Location
- Telford, Shropshire, TF3 4NW England 52°40′39″N 2°27′30″W﻿ / ﻿52.6776°N 2.4583°W

Information
- Type: City Technology College
- Motto: Quality through cooperation
- Established: 1991
- Local authority: Telford and Wrekin
- Specialist: Business, Science and Technology
- Department for Education URN: 123627 Tables
- Ofsted: Reports
- Headmaster: Ian Rawlings
- Deputy Head(s): Emma Powell & Alex Bird
- Gender: mixed
- Age: 11 to 18
- Enrolment: 1650
- Colours: Thomas Telford Maroon & White
- Website: www.ttsonline.net

= Thomas Telford School =

Thomas Telford School is a coeducational, 11-18 City Technology College in Telford, Shropshire, England. It was founded by The Mercers’ Company and Tarmac Holdings Ltd.

Opened in 1991, the school is one of fifteen City Technology Colleges established by the Department for Education, with the goal of providing expertise to students in science, technology, and mathematics. The school has remained a City Technology College since its establishment, making it one of the few institutions to retain this status after the expansion of the academy programme in England.

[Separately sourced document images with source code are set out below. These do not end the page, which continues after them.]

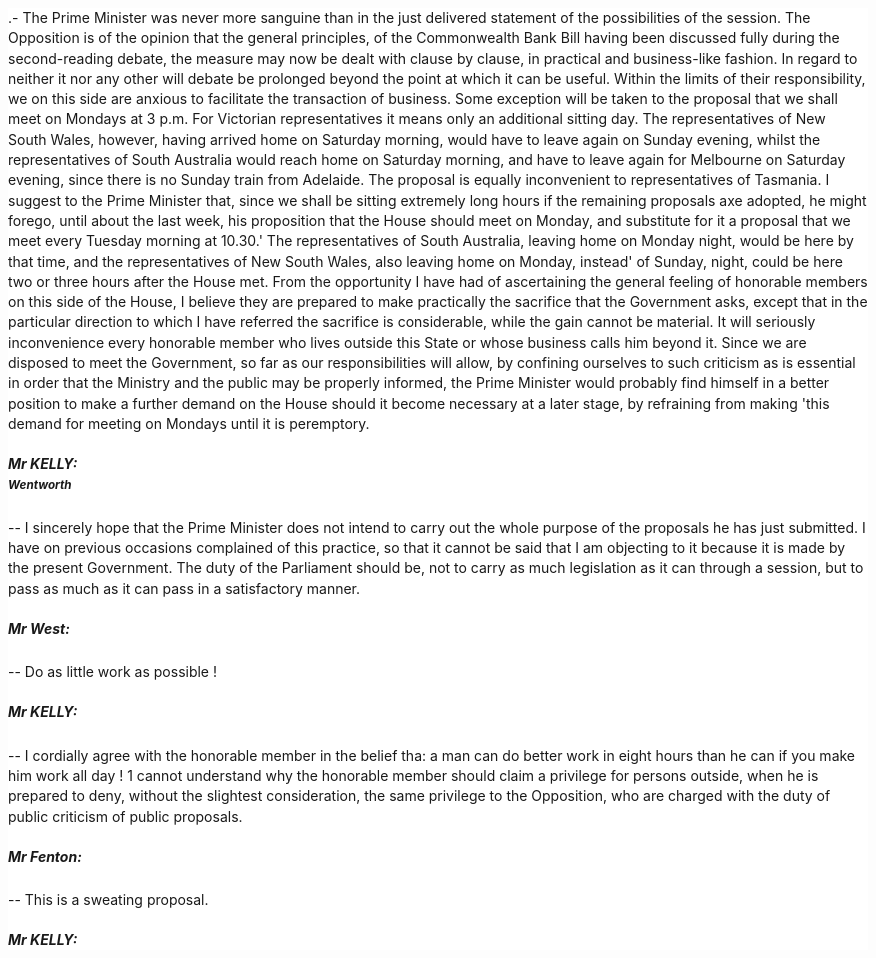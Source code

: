 .- The Prime Minister was never more sanguine than in the just delivered statement of the possibilities of the session. The Opposition is of the opinion that the general principles, of the Commonwealth Bank Bill having been discussed fully during the second-reading debate, the measure may now be dealt with clause by clause, in practical and business-like fashion. In regard to neither it nor any other will debate be prolonged beyond the point at which it can be useful. Within the limits of their responsibility, we on this side are anxious to facilitate the transaction of business. Some exception will be taken to the proposal that we shall meet on Mondays at 3  p.m. For Victorian representatives it means only an additional sitting day. The representatives of New South Wales, however, having arrived home on Saturday morning, would have to leave again on Sunday evening, whilst the representatives of South Australia would reach home on Saturday morning, and have to leave again for Melbourne on Saturday evening, since there is no Sunday train from Adelaide. The proposal is equally inconvenient to representatives of Tasmania. I suggest to the Prime Minister that, since we shall be sitting extremely long hours if the remaining proposals axe adopted, he might forego, until about the last week, his proposition that the House should meet on Monday, and substitute for it a proposal that we meet every Tuesday morning at 10.30.' The representatives of South Australia, leaving home on Monday night, would be here by that time, and the representatives of New South Wales, also leaving home on Monday, instead' of Sunday, night, could be here two or three hours after the House met. From the opportunity I have had of ascertaining the general feeling of honorable members on this side of the House, I believe they are prepared to make practically the sacrifice that the Government asks, except that in the particular direction to which I have referred the sacrifice is considerable, while the gain cannot be material. It will seriously inconvenience every honorable member who lives outside this State or whose business calls him beyond it. Since we are disposed to meet the Government, so far as our responsibilities will allow, by confining ourselves to such criticism as is essential in order that the Ministry and the public may be properly informed, the Prime Minister would probably find himself in a better position to make a further demand on the House should it become necessary at a later stage, by refraining from making 'this demand for meeting on Mondays until it is peremptory. 

##### Mr KELLY:<br><small class="text-muted">Wentworth</small>

-- I sincerely hope that the Prime Minister does not intend to carry out the whole purpose of the proposals he has just submitted. I have on previous occasions complained of this practice, so that it cannot be said that I am objecting to it because it is made by the present Government. The duty of the Parliament should be, not to carry as much legislation as it can through a session, but to pass as much as it can pass in a satisfactory manner. 

##### Mr West:

-- Do as little work as possible ! 

##### Mr KELLY:

-- I cordially agree with the honorable member in the belief tha: a man can do better work in eight hours than he can if you make him work all day ! 1 cannot understand why the honorable member should claim a privilege for persons outside, when he is prepared to deny, without the slightest consideration, the same privilege to the Opposition, who are charged with the duty of public criticism of public proposals. 

##### Mr Fenton:

-- This is a sweating proposal. 

##### Mr KELLY:
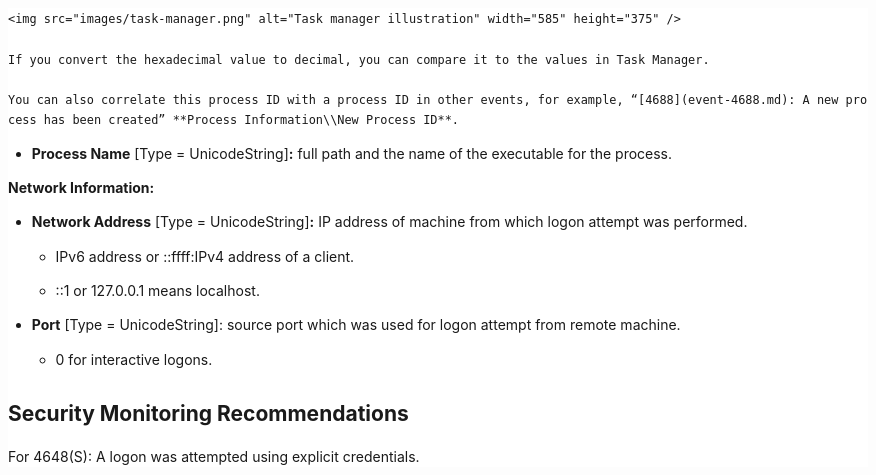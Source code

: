     <img src="images/task-manager.png" alt="Task manager illustration" width="585" height="375" />

    If you convert the hexadecimal value to decimal, you can compare it to the values in Task Manager.

    You can also correlate this process ID with a process ID in other events, for example, “[4688](event-4688.md): A new process has been created” **Process Information\\New Process ID**.

-   **Process Name** \[Type = UnicodeString\]**:** full path and the name of the executable for the process.

**Network Information:**

-   **Network Address** \[Type = UnicodeString\]**:** IP address of machine from which logon attempt was performed.

    -   IPv6 address or ::ffff:IPv4 address of a client.

    -   ::1 or 127.0.0.1 means localhost.

-   **Port** \[Type = UnicodeString\]: source port which was used for logon attempt from remote machine.

    -   0 for interactive logons.

## Security Monitoring Recommendations

For 4648(S): A logon was attempted using explicit credentials.
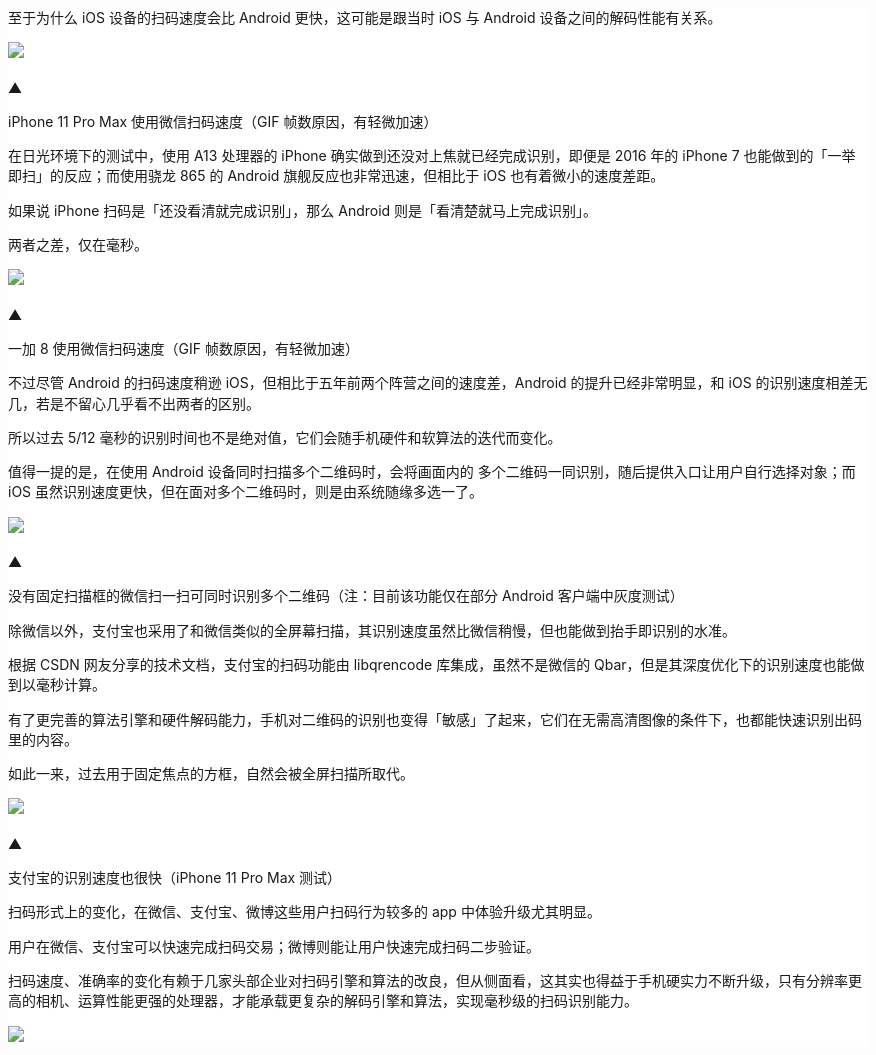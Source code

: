至于为什么 iOS 设备的扫码速度会比 Android 更快，这可能是跟当时 iOS 与 Android 设备之间的解码性能有关系。

![](https://images.weserv.nl/?url=https%3A//mmbiz.qpic.cn/mmbiz_gif/ePTzepwoNWOUhA0DN9Krib7CibibXPunbNuLfc2icuO8ftde3UA3RxIEHviaz7jvxof2unPxGyN2PkXJt5ZiboRIoQIw/640%3Fwx_fmt%3Dgif)

  

▲

iPhone 11 Pro Max 使用微信扫码速度（GIF 帧数原因，有轻微加速）

在日光环境下的测试中，使用 A13 处理器的 iPhone 确实做到还没对上焦就已经完成识别，即便是 2016 年的 iPhone 7 也能做到的「一举即扫」的反应；而使用骁龙 865 的 Android 旗舰反应也非常迅速，但相比于 iOS 也有着微小的速度差距。

如果说 iPhone 扫码是「还没看清就完成识别」，那么 Android 则是「看清楚就马上完成识别」。

两者之差，仅在毫秒。

![](https://images.weserv.nl/?url=https%3A//mmbiz.qpic.cn/mmbiz_gif/ePTzepwoNWOUhA0DN9Krib7CibibXPunbNuZxc5bzNDiaJ4PXXwpERuec3PI7K7G1bvSaTKdQfHGIyCcQqlHm9b1rA/640%3Fwx_fmt%3Dgif)

  

▲

一加 8 使用微信扫码速度（GIF 帧数原因，有轻微加速）

不过尽管 Android 的扫码速度稍逊 iOS，但相比于五年前两个阵营之间的速度差，Android 的提升已经非常明显，和 iOS 的识别速度相差无几，若是不留心几乎看不出两者的区别。

所以过去 5/12 毫秒的识别时间也不是绝对值，它们会随手机硬件和软算法的迭代而变化。

值得一提的是，在使用 Android 设备同时扫描多个二维码时，会将画面内的 多个二维码一同识别，随后提供入口让用户自行选择对象；而 iOS 虽然识别速度更快，但在面对多个二维码时，则是由系统随缘多选一了。

![](https://images.weserv.nl/?url=https%3A//mmbiz.qpic.cn/mmbiz_gif/ePTzepwoNWOUhA0DN9Krib7CibibXPunbNuZrJyv5EObJJF2uT2tIKKKZwBW6nhhMRLtovZicdoibe53mLlUSP9Pe3g/640%3Fwx_fmt%3Dgif)

  

▲

没有固定扫描框的微信扫一扫可同时识别多个二维码（注：目前该功能仅在部分 Android 客户端中灰度测试）

除微信以外，支付宝也采用了和微信类似的全屏幕扫描，其识别速度虽然比微信稍慢，但也能做到抬手即识别的水准。

根据 CSDN 网友分享的技术文档，支付宝的扫码功能由 libqrencode 库集成，虽然不是微信的 Qbar，但是其深度优化下的识别速度也能做到以毫秒计算。

有了更完善的算法引擎和硬件解码能力，手机对二维码的识别也变得「敏感」了起来，它们在无需高清图像的条件下，也都能快速识别出码里的内容。

如此一来，过去用于固定焦点的方框，自然会被全屏扫描所取代。

![](https://images.weserv.nl/?url=https%3A//mmbiz.qpic.cn/mmbiz_gif/ePTzepwoNWOUhA0DN9Krib7CibibXPunbNuYAAHSMfiaDAQEic4rvLs3vPKRnHrYib5tZK2nQquOsfuIcOBCNV5JpgGQ/640%3Fwx_fmt%3Dgif)

  

▲

支付宝的识别速度也很快（iPhone 11 Pro Max 测试）

扫码形式上的变化，在微信、支付宝、微博这些用户扫码行为较多的 app 中体验升级尤其明显。

用户在微信、支付宝可以快速完成扫码交易；微博则能让用户快速完成扫码二步验证。

扫码速度、准确率的变化有赖于几家头部企业对扫码引擎和算法的改良，但从侧面看，这其实也得益于手机硬实力不断升级，只有分辨率更高的相机、运算性能更强的处理器，才能承载更复杂的解码引擎和算法，实现毫秒级的扫码识别能力。

![](https://images.weserv.nl/?url=https%3A//mmbiz.qpic.cn/mmbiz_jpg/ePTzepwoNWOUhA0DN9Krib7CibibXPunbNu5JHCDJpDDoPn9yUVwMdunreamxs9ibW6uuPEIrBLjJ9ZJrHkgLhLUxw/640%3Fwx_fmt%3Djpeg)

The school is notable for its academic results, being the first state school in which 100% of students achieved 5 or more GCSE's between A* and C.

==History==

The school was founded in 1991 as the eighth of fifteen specialist City Technology Colleges set up to raise educational standards in inner-city areas. The catchment area includes Telford, Wolverhampton and the villages and suburbs in between. One of the school's initial main aims was to help relieve the under-performing schools in the urban areas of Wolverhampton. Thomas Telford School previously generated significant funds through the sale of its online curriculum content and qualifications sold through a subsidiary company TTSOnline Limited (Thomas Telford School Online Limited).

In 2009, pupils from the school were chosen to construct Airfix models of planes and tanks, and to assist Top Gear co-host James May construct a life size model of a World War II Spitfire on the first episode of the series James May's Toy Stories.

The school’s founding headmaster was Sir Kevin Satchwell, who led the school from its opening until 2024. During his tenure the school became known for its examination performance, extensive use of information technology and emphasis on attendance, behaviour and parental engagement. In the 2001 New Year Honours he was knighted for services to education.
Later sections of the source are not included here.